The Salvation Army’s mission is to preach the gospel of Jesus Christ and to “meet human needs in His name without discrimination.” This was backed up in my field practicum experiences as a cadet at the family and community services offices in the Metropolitan Division and the divisional public relations department.
My eyes were opened to entire groups of people needing help that I hadn’t considered before. I was impressed by the staff’s work with those who are often overlooked, such as fulltime caregivers who spend so much time working they often don’t have the personal time to do necessary things like going to doctor’s appointments for themselves. The Salvation Army helps caregivers in Chicagoland get some time for themselves. The Army does an amazing ministry with older adults as well, providing more well-being checks than any other organization in Chicago. This gave me a passion for doing more to help those in need around me.

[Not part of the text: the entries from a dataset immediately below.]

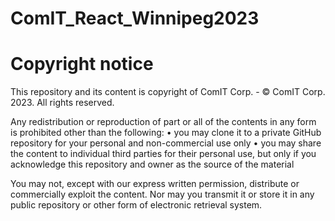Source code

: # ComIT_React_Winnipeg2023

# Copyright notice 

This repository and its content is copyright of ComIT Corp. - © ComIT Corp. 2023. All rights reserved.

Any redistribution or reproduction of part or all of the contents in any form is prohibited other than the following:
•	you may clone it to a private GitHub repository for your personal and non-commercial use only
•	you may share the content to individual third parties for their personal use, but only if you acknowledge this repository and owner as the source of the material

You may not, except with our express written permission, distribute or commercially exploit the content. Nor may you transmit it or store it in any public repository or other form of electronic retrieval system.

In the divisional headquarters public relations department, my eyes were opened again, this time to ways of securing funding for The Salvation Army’s work that I hadn’t previously understood. I spent much time learning about donors and how to ask people to support our work monetarily. It can be hard to ask people for money, but the Army relies on it. I found it’s all about relationships and communication. The public relations department also showed me the importance of having up-to-date informational flyers and publications and how to make people feel involved in changing their community for the better.
Lt. Jonathan Tamayo, Assistant Corps Officer, Pontiac, Mich.
Field practicum training is a great way for cadets to put what they’ve been learning into action. I had the opportunity to be a part of The Salvation Army Emergency Disaster Services (EDS) training program as a cadet. For one semester on every Tuesday, a group of us went to the EDS warehouse where we were trained and involved in packing boxes, sorting food and other tasks. Being involved in EDS is important as an officer because you never know when a disaster might hit wherever you are stationed.
In my first month as a commissioned officer, I was called to serve meals on a canteen in an area where people had been without power for two days. I’m thankful I had the opportunity to be involved in EDS; it gave me a concrete way to help serve people in Christ’s name.